When the current area code system was implemented in 1947, the entire state was in area code 305. In 1953, the southwestern part of the state became area code 813, while 305 continued to serve the rest of the state.  In 1965, everything north of Orlando and the Space Coast was given area code 904. There remained three area codes in Florida until the mid-1980s, when Florida's explosive growth forced further divisions. However, north Florida is not as densely populated as the rest of the state. As a result, 904 remained the sole area code for north Florida for more than 30 years.

In 1997, the old 904 area code was split three ways.  Most of the Florida Panhandle—essentially, everything from Tallahassee westward—was split off to become area code 850, Gainesville and the Nature Coast became area code 352 while Jacksonville and Daytona Beach remained in area code 904.  Although this was intended as a long-term solution, the advent of cell phones, pagers, and other auxiliary devices brought 904 back to the brink of exhaustion within four years' time. This development, along with the rapid growth of both Jacksonville and Daytona Beach, made it obvious that the two cities would need to be in separate area codes.
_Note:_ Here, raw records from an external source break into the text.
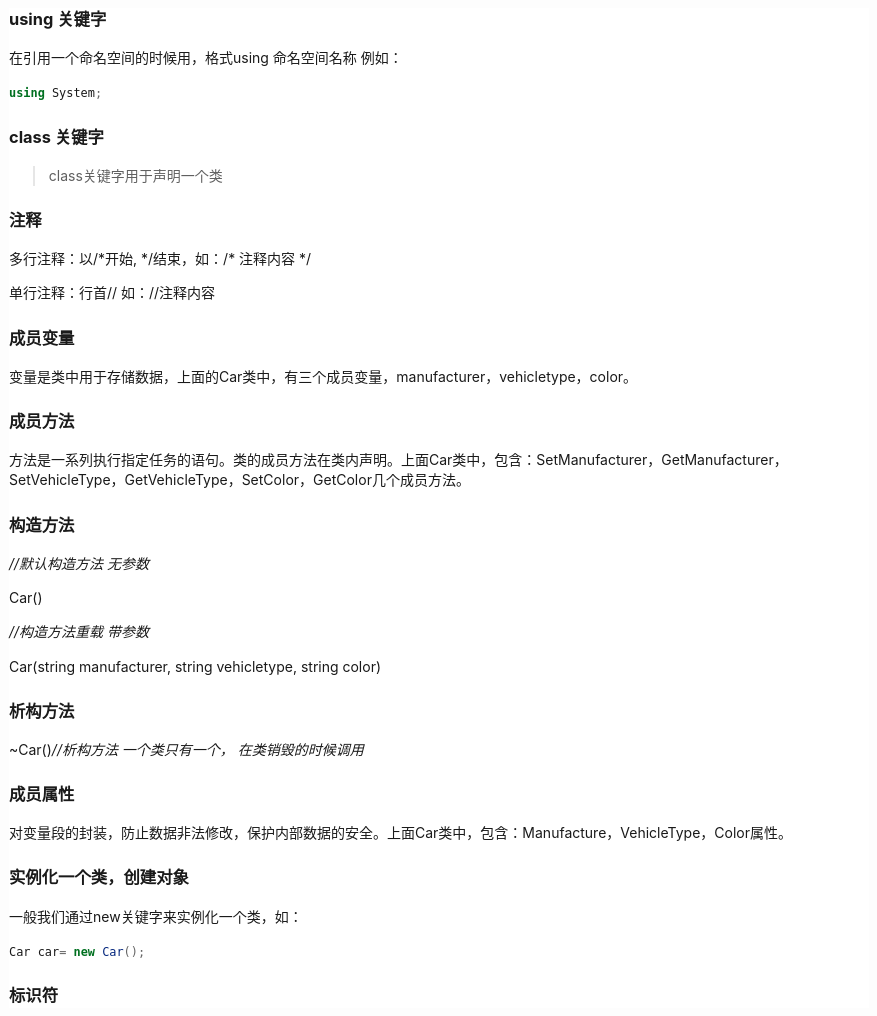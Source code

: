 

### using 关键字

在引用一个命名空间的时候用，格式using 命名空间名称 例如：

```C#
using System;
```

### class 关键字

> class关键字用于声明一个类
>

### 注释

多行注释：以/\*开始, \*/结束，如：/\* 注释内容 \*/

单行注释：行首// 如：//注释内容

### 成员变量

变量是类中用于存储数据，上面的Car类中，有三个成员变量，manufacturer，vehicletype，color。

### 成员方法

方法是一系列执行指定任务的语句。类的成员方法在类内声明。上面Car类中，包含：SetManufacturer，GetManufacturer，SetVehicleType，GetVehicleType，SetColor，GetColor几个成员方法。

### 构造方法

*//默认构造方法 无参数*

Car()

*//构造方法重载 带参数*

Car(string manufacturer, string vehicletype, string color)

### 析构方法

\~Car()*//析构方法 一个类只有一个， 在类销毁的时候调用*

### 成员属性

对变量段的封装，防止数据非法修改，保护内部数据的安全。上面Car类中，包含：Manufacture，VehicleType，Color属性。

### 实例化一个类，创建对象

一般我们通过new关键字来实例化一个类，如：

```C#
Car car= new Car();
```

### 标识符
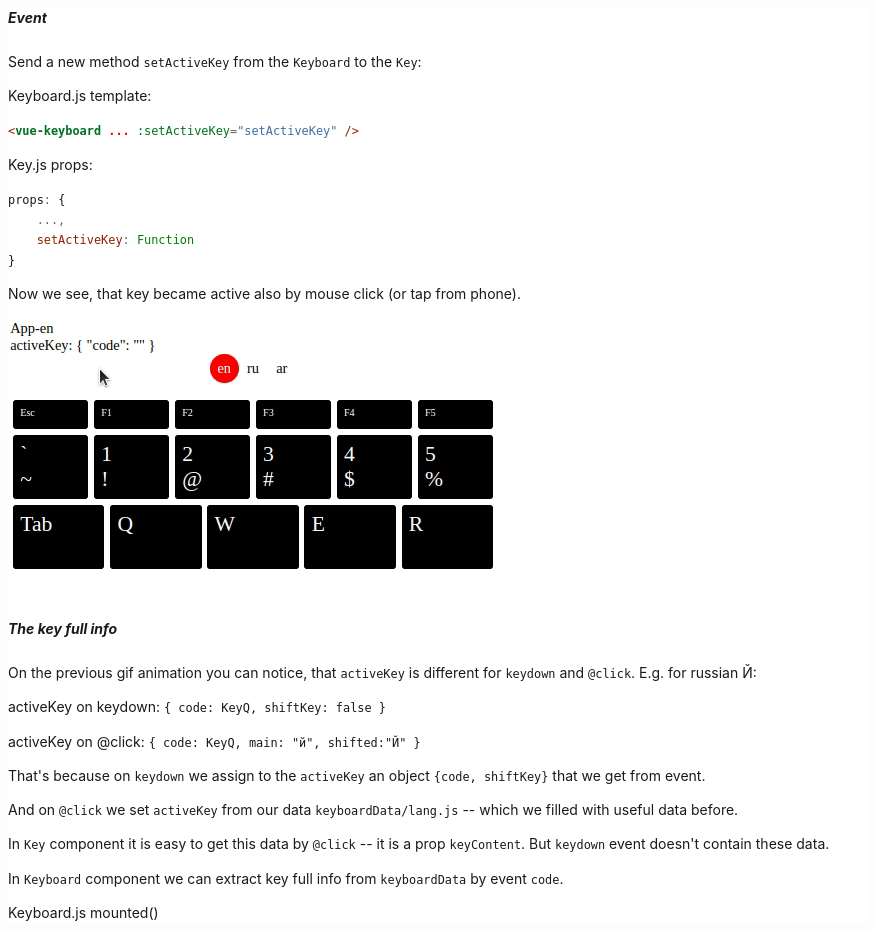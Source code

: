 ##### Event

Send a new method `setActiveKey` from the `Keyboard` to the `Key`:

Keyboard.js template:

```html
<vue-keyboard ... :setActiveKey="setActiveKey" />
```

Key.js props:

```js
props: {
	...,
	setActiveKey: Function
}
```

Now we see, that key became active also by mouse click (or tap from phone).

![](./images/Peek%202022-06-15%2020-15.gif)

##### The key full info

On the previous gif animation you can notice, that `activeKey` is different for `keydown` and `@click`. E.g. for russian Й:

activeKey on keydown: `{ code: KeyQ, shiftKey: false }`

activeKey on @click: `{ code: KeyQ, main: "й", shifted:"Й" }`

That's because on `keydown` we assign to the `activeKey` an object `{code, shiftKey}` that we get from event.

And on `@click` we set `activeKey` from our data `keyboardData/lang.js` -- which we filled with useful data before.

In `Key` component it is easy to get this data by `@click` -- it is a prop `keyContent`. But `keydown` event doesn't contain these data.

In `Keyboard` component we can extract key full info from `keyboardData` by event `code`.

Keyboard.js mounted()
Once the area became too large to be served by one area code, the Daytona Beach/Halifax Area Chamber of Commerce discovered that area code 386 was not assigned to any other territory. The numbers 386 spell out "FUN" on a phone keypad, and was a perfect device to promote the Fun Coast area. Other government officials and residents were recruited to lobby the Florida Public Service Commission, the body who oversees area code development in Florida, to obtain this area code for the area.

However, when plans were being drawn up for the split, it was discovered that the northwestern portion of the old 904 area code—comprising several exurban and rural areas west of Jacksonville—was too large to stay in 904, even though it was not growing as fast as the areas closer to Jacksonville.   While this northwest portion of 904 was not nearly large enough for its own area code, the two area codes nearest to 904, 850 and 352, were growing too quickly to absorb this portion of 904.

This left only three viable solutions  split the Jacksonville metro area, overlay 904 with a second code, or make two non-contiguous sections of a new area code. The Florida Public Service Commission opted for the third solution, and these two non-contiguous sections became area code 386.  There were some on the commission who saw the odd split in area code 386 as a temporary measure.  However, under current projections, 386 will remain in its noncontiguous state beyond 2040. Despite the rapid growth of the Daytona Beach area, it is nowhere near exhaustion.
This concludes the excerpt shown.